Performing gender in Ethio traditional dances

In modern restaging of traditional courting dances, performances across different cultures in Ethiopia showcase an almost identical skit: an intrepid and boisterous group of men hover around timid women that are engaged in performing domestic chores. A man sets his eyes on a girl and approaches the group of women either by himself or together with his cohorts to make his intentions known. The woman never readily agrees to his advances. She retreats sometimes violently, other times in tenuous steps. Either forcefully or after coy side-to-side swings accompanied with occasional under the eye glances -- she concedes. In this production, the woman’s initial refusal serves as a catalyst encouraging the man to play his socially ascribed role of an authority, a person in position of power who cannot be denied his desires. Gender, like dance is a performance orchestrated by rules that draw the blueprints of a social fabric. Masculinity and femininity are definitions that mutate through time and their transformation is instilled within cultural expressions that reveal the subtle rules governing a society. Dance is such an expression capable of narrating the interaction among its performers and their changing relationship in time. Various Ethiopian traditional dances serve as sites for gender performance, facilitating the production of masculinity and femininity. Taking two dances from Northern Ethiopia, Sekota and Gondar, it is possible to demonstrate the making and manifestation of masculinity in one and femininity in the other.

An amorphous group of Sekota men and women dance in a circle. Two men enter the inside of the circle and perform a pair dance that mirrors each other’s movement. “Amesasel” is a phrase used to direct dancers in the middle to perform identical Eskesta* motifs. When one dancer changes his movements, the other follows immediately. This similarity in their performance incites a competition between the two dancers, each striving to perform better than the other. It is also a means of cooperating to jointly deliver an energetic performance, adding flavor to the piece as a whole. The dancers circumscribing this pair conjure a competitive atmosphere with their clapping and cheering. The music, following the spirit of the duel, transforms from its progressive mode to a trance-like repetitive beat. This moment replays the amorphous relationship of men in a social structure. Their interaction oscillates between contention and camaraderie and sometimes an overlapping of both. This undulating sentiment links the two bodies with a taut string. Their tension reaches its climax when the bodies merge physically. One dancer climbs on his partner and wraps his legs around his waist. They both lean back and continue performing identical shoulder motifs. This dance atmosphere is craftily curated to allow the dancers to access their learned masculine behaviors and perform them with a heightened sense of urgency. Locked in a match to expertly execute the men traditional dance, they exhibit their bodies in its effort to perform the masculine gender.

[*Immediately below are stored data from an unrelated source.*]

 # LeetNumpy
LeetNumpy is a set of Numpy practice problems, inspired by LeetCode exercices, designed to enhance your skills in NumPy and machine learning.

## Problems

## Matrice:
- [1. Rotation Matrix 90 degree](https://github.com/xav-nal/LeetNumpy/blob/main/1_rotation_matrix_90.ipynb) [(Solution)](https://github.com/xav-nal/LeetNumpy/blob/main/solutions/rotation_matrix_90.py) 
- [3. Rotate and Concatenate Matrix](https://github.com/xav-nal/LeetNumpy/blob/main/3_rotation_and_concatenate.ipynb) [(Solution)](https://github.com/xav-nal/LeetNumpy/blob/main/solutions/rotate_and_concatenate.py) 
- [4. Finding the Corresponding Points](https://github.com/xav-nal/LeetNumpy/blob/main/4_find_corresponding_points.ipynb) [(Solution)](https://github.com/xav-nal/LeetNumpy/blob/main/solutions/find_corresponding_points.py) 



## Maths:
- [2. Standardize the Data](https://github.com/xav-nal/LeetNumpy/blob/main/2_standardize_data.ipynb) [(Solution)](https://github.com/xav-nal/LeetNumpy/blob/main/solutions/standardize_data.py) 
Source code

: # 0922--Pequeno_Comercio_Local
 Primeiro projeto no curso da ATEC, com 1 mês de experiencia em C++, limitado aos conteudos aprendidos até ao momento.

In Gondar traditional dance, the woman appears as a muse, a potential lover, a mother and so on -- all characters fashioned under the male gaze. She usually takes center stage, appearing in a group, a pair, or independently. The women dance with their upper bodies, utilizing the shoulders, chest, and neck. They’re clad in accessories that accentuate the slightest movements in these areas. During courting, dances the women are expected to appear attractive and enticing to secure a potential mate. Nonetheless any signs of attempting to be seen appealing and desirable is considered vulgar expressions. This condemnation is directed towards performance that ranges between those that involve the hips to others in which the woman appears to overreact and show off, even while performing the accepted Eskesta routines. Women in these performances straddle loosely defined terrains, caught in between drawing the spotlight to secure a potential mate and the expectation to act coy and reserved while dancing. These ambiguities extend towards the dancing woman’s body, which exists in constant risk of objectification as a body displayed for entertainment

Taking a sweeping look across traditional Ethiopian dances, we find numerous sound indications that the society was acutely aware of gender roles and the dances are a glimpse into their representation process. In Gumuz, for example, a neighborhood celebrates when a girl gets her period for the first time. This celebration includes a feast accompanied with dancing and a bathing ceremony for the newly minted woman. This ritual accentuates the female role of fertility by placing great importance on the transition of a girl into womanhood. In a women-only dance in Sidama, the women imitate the act of masturbation. This dance, Hiadayo, is performed by mothers away from the eyes of men. The existence of this practice and its continuation as a traditional norm is an indicator of the awakened sexual awareness of elder women in Sidama society.

Analyzing traditional dances through contemporary gender theories poses a danger of imposing current worldviews on the past without the proper knowledge of its social fabric that, in the first place, produced the cultural expressions we see today. The investigation of gender roles becomes increasingly pertinent to the study of traditional dances in Ethiopia when considering the intimate relationship between dance and gender. Both, as performances carried out by the body, they exhibit a symbiotic relationship wherein an insight towards one duly benefits the other. Still, few places in the country hold spaces for open and informative conversations on gender. Traditional dances provide an additional entry point for gender discourse in Ethiopian culture and a fresh methodology for cultivating discussions.